15) The Employer answered “not aware” when asked if it was aware of any previous application under the Schedule by the Union in respect of this or a similar bargaining unit. When asked if it had received any other applications in respect of workers in the proposed bargaining unit the Employer answered, “No. But, as mentioned above, there appears to be considerable confusion and misunderstanding among staff caused by the group of employees who are calling themselves the ‘RSA Union’. They are corresponding with us separately to the IWGB, and also communicating with the RSA direct. Despite our requests for information, their role and the basis on which they are self-appointed, or chosen by the Union, or elected by members of staff, remains unclear. It is difficult to understand the reasons for the RSA Union’s reticence. Their failure to communicate candidly and effectively is not a helpful characteristic for a group which appears to be seeking to acquire (for reasons not yet explained) the exclusive legal right to negotiate and agree the pay of their colleagues.”

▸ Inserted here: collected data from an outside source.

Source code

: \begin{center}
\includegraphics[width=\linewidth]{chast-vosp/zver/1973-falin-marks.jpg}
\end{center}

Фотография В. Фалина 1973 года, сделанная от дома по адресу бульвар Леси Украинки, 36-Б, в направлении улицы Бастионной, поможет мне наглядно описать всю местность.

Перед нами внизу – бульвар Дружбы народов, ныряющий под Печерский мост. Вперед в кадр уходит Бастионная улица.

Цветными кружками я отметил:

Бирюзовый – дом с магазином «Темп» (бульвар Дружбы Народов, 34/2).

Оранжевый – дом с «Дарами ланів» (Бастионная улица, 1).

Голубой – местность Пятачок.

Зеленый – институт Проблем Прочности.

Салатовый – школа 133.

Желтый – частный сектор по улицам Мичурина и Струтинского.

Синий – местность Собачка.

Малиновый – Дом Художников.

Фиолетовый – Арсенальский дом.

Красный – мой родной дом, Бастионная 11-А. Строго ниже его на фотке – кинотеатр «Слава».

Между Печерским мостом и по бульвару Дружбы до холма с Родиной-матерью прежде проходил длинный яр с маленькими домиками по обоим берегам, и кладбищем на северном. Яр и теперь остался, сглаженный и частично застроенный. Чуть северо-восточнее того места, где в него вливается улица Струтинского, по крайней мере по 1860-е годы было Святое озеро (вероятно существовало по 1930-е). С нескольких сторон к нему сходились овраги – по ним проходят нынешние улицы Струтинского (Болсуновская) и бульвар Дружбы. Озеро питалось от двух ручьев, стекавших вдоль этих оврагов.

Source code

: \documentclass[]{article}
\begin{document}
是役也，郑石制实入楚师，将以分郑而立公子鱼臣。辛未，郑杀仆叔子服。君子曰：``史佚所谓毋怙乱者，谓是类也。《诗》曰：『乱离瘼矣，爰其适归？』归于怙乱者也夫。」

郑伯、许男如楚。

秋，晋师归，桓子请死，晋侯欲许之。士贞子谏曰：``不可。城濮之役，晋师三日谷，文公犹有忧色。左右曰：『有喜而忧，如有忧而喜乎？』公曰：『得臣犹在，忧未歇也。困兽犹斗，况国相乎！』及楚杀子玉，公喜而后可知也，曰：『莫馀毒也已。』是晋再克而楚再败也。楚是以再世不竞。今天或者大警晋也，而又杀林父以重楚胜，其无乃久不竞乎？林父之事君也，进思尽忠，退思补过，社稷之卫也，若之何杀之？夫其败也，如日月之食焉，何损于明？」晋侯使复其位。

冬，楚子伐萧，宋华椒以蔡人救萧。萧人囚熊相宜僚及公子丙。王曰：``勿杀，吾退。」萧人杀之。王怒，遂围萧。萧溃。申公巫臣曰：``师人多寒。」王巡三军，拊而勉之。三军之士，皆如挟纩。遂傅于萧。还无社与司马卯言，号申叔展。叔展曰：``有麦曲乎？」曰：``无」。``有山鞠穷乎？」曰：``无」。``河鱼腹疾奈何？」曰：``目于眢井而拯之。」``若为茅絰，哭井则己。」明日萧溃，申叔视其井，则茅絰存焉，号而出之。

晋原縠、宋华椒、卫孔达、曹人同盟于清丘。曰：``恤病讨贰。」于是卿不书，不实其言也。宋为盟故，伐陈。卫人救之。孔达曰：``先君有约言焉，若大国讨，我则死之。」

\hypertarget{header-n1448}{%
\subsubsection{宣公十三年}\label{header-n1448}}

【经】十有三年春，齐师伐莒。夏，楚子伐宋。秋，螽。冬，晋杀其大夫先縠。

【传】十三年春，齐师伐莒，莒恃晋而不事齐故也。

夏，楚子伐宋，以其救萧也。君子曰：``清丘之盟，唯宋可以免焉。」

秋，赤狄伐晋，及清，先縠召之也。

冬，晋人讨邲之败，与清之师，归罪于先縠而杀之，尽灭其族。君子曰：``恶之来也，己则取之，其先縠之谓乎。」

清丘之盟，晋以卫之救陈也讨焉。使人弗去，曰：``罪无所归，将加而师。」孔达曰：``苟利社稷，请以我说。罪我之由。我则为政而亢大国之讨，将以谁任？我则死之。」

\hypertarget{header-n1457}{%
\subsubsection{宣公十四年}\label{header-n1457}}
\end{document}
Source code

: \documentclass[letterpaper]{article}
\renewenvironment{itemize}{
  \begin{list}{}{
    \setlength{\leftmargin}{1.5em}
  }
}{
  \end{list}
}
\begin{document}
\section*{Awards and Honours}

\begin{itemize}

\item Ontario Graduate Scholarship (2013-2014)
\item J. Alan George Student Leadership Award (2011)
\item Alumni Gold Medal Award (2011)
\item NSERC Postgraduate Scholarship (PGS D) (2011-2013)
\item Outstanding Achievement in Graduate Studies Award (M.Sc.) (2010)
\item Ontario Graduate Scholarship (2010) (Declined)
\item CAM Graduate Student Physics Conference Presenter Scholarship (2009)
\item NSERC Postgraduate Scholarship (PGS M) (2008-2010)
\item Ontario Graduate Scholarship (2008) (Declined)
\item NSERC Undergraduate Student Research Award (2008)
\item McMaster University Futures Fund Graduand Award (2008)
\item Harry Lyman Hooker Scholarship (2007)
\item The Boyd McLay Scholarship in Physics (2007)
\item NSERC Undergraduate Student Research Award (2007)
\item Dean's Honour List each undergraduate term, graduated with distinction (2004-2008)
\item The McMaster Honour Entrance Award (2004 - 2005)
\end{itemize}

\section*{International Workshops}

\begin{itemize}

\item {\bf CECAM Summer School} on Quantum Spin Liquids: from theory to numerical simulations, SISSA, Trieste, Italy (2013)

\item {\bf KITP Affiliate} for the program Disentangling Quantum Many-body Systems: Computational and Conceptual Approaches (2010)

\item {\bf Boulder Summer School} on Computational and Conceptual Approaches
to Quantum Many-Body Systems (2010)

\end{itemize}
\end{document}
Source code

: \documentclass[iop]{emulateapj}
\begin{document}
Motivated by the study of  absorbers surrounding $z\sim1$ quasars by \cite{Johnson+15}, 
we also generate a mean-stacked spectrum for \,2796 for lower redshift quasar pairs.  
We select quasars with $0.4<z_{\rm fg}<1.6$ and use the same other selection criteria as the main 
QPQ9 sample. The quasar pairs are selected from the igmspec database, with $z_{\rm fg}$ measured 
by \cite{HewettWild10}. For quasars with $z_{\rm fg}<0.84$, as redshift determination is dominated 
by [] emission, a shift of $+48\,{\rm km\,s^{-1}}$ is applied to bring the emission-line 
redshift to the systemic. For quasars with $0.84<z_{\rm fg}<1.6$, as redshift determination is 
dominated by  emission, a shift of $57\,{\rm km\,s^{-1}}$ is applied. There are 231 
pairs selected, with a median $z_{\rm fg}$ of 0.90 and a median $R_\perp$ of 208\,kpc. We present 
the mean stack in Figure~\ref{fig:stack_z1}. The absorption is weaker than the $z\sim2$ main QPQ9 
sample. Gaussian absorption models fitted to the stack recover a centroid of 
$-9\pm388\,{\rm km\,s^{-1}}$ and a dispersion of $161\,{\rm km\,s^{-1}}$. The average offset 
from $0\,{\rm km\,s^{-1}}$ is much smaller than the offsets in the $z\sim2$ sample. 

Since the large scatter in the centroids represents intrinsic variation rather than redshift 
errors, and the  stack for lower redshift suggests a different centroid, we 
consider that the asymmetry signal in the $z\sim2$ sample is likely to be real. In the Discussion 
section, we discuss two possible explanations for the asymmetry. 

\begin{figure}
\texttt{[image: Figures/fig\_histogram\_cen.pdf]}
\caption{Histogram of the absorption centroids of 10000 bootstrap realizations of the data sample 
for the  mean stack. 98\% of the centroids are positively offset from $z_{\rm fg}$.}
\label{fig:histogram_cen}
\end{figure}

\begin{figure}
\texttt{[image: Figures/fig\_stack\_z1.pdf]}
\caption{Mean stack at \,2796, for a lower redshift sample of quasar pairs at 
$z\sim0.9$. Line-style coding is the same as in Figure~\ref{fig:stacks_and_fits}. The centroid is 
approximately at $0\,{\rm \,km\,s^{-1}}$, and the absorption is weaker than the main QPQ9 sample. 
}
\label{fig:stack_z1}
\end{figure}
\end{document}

5. Clarification by the Union on points raised by the Employer
16) In Paragraph 15 above when asked if it had received any other applications in respect of workers in the proposed bargaining unit the Employer stated that there appeared to be considerable confusion and misunderstanding among staff caused by the group of employees who were calling themselves the ‘RSA Union’. The Panel felt it was important to ask the Union to clarify the reference to the RSA Union. The Union responded to the Case Manager on 24 June 2022 stating “members of the IWGB have also named themselves the ‘RSA’ Union and whilst it is true they have created an email (RSAunion@gmail.com) to send the petition in support of recognition with the IWGB to the employer directly, they have always made it clear they belong to the IWGB and that the union they wish to be recognised is the IWGB. The employer knows this but it is nonetheless using this in order to create confusion. To be clear, the employer has not received another request for recognition from another union other than the IWGB. The ‘RSA union’ is not a registered and independent union and it reflects only the denomination adopted by the employees (members of the union) to directly and collectively communicate with the employer.” In reply by way of e mail dated 29 June 2022 the Employer stated that it still felt there was considerable confusion around what the ‘RSA Union’ was. It said “the petition referred to was sent to all staff, and the RSA’s Chief Executive by ‘the RSA Union’. It is also signed off as from the ‘RSA Union’; It has not been made clear in various ‘RSA Union’ correspondence with the RSA that they are speaking on behalf of IWGB.”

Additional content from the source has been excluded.